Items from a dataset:
--- --- ---

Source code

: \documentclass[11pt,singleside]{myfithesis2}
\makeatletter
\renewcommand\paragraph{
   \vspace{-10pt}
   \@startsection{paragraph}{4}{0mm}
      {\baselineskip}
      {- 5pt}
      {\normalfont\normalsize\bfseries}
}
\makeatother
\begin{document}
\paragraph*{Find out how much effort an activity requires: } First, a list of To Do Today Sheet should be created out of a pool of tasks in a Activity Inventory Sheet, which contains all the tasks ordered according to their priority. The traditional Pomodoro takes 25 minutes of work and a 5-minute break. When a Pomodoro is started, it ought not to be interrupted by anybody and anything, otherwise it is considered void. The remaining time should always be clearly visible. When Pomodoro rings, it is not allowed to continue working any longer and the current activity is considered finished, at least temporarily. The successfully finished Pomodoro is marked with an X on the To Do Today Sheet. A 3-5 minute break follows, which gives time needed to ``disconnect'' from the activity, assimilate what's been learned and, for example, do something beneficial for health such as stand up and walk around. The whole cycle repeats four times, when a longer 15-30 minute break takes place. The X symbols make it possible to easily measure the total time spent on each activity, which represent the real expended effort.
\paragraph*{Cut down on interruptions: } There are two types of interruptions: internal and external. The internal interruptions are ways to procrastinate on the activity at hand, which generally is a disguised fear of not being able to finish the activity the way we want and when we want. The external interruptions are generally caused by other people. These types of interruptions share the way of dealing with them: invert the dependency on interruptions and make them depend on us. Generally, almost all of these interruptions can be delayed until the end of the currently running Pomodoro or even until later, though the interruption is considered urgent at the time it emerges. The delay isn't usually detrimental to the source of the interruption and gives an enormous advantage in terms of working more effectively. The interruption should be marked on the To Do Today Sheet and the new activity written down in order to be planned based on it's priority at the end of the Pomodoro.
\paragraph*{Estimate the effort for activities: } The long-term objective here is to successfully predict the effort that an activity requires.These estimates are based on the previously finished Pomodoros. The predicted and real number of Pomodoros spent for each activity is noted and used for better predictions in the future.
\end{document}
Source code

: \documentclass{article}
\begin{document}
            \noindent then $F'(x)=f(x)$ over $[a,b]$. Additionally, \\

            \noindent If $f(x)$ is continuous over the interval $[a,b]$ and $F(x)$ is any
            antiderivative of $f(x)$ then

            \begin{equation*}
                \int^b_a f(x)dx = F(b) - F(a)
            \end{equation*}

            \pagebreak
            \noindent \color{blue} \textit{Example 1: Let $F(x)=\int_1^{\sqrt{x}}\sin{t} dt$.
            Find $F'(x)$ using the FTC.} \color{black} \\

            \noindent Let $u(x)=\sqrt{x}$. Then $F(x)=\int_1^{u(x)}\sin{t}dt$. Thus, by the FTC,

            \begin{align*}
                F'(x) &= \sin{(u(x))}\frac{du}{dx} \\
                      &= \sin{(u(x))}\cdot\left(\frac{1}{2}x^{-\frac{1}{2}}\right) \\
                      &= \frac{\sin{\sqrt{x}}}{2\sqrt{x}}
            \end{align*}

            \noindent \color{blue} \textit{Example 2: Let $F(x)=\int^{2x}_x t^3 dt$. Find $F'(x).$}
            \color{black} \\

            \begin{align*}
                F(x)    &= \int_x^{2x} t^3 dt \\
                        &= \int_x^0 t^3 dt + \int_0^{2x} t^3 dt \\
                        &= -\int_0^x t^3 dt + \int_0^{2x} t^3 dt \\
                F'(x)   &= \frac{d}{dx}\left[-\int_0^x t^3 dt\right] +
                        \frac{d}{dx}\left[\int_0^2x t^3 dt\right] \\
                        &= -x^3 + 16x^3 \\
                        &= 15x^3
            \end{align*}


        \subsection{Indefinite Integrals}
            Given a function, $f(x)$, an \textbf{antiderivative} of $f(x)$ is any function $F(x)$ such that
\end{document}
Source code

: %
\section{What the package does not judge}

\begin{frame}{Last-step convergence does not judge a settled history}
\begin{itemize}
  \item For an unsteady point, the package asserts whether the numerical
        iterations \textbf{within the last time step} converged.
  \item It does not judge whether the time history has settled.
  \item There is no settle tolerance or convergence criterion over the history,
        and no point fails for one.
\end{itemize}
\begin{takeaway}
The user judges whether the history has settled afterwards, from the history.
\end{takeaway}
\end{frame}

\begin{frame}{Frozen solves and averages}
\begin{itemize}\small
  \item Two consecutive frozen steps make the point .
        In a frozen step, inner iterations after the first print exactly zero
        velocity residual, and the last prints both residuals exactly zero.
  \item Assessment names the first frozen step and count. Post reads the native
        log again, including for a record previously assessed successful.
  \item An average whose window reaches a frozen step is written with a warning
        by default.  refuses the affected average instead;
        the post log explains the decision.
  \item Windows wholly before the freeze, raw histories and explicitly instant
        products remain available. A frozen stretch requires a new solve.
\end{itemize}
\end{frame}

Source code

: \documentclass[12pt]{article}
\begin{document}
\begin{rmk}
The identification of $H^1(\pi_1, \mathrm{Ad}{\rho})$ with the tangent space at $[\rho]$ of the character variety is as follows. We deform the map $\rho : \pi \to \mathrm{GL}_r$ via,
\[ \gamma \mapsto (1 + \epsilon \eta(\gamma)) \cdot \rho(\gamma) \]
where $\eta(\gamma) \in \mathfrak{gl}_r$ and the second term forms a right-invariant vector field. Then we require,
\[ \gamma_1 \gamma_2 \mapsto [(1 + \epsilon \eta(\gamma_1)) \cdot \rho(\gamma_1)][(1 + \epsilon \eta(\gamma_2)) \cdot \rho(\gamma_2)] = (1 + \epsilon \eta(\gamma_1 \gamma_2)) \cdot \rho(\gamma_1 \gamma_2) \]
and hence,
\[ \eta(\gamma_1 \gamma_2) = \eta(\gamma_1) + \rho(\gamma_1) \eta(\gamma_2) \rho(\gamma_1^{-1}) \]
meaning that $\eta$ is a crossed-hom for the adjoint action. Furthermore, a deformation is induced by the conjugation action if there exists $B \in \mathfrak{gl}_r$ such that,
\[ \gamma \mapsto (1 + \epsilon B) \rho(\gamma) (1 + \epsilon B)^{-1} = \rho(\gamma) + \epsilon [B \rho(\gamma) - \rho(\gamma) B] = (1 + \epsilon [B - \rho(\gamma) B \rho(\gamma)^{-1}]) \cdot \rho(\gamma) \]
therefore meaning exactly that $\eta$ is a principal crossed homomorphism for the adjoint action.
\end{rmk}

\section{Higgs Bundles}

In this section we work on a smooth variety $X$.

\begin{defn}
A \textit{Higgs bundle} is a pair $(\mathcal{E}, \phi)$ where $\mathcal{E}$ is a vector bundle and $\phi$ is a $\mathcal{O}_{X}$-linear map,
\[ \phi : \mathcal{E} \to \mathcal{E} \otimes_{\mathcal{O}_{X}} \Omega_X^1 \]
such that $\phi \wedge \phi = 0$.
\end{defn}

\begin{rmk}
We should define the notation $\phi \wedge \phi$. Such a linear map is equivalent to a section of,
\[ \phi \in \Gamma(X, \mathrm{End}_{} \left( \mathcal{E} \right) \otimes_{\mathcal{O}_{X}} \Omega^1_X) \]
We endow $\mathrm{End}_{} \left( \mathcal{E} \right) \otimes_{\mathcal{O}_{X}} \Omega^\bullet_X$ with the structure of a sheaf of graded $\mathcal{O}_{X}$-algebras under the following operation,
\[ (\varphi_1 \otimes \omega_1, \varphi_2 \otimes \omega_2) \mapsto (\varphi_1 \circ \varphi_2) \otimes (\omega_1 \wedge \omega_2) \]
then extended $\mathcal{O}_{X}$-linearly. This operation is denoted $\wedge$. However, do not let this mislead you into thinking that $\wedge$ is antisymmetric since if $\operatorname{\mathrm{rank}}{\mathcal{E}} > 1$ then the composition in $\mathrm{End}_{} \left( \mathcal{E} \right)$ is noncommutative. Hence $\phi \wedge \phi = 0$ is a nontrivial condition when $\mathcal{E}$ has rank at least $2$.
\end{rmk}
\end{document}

--- --- ---

Taking the lines above, repeat exactly those from the line that contains "log again, including" through the line that contains "The identification of", and both of those lines as well. Include nothing else.

        log again, including for a record previously assessed successful.
  \item An average whose window reaches a frozen step is written with a warning
        by default.  refuses the affected average instead;
        the post log explains the decision.
  \item Windows wholly before the freeze, raw histories and explicitly instant
        products remain available. A frozen stretch requires a new solve.
\end{itemize}
\end{frame}

Source code

: \documentclass[12pt]{article}
\begin{document}
\begin{rmk}
The identification of $H^1(\pi_1, \mathrm{Ad}{\rho})$ with the tangent space at $[\rho]$ of the character variety is as follows. We deform the map $\rho : \pi \to \mathrm{GL}_r$ via,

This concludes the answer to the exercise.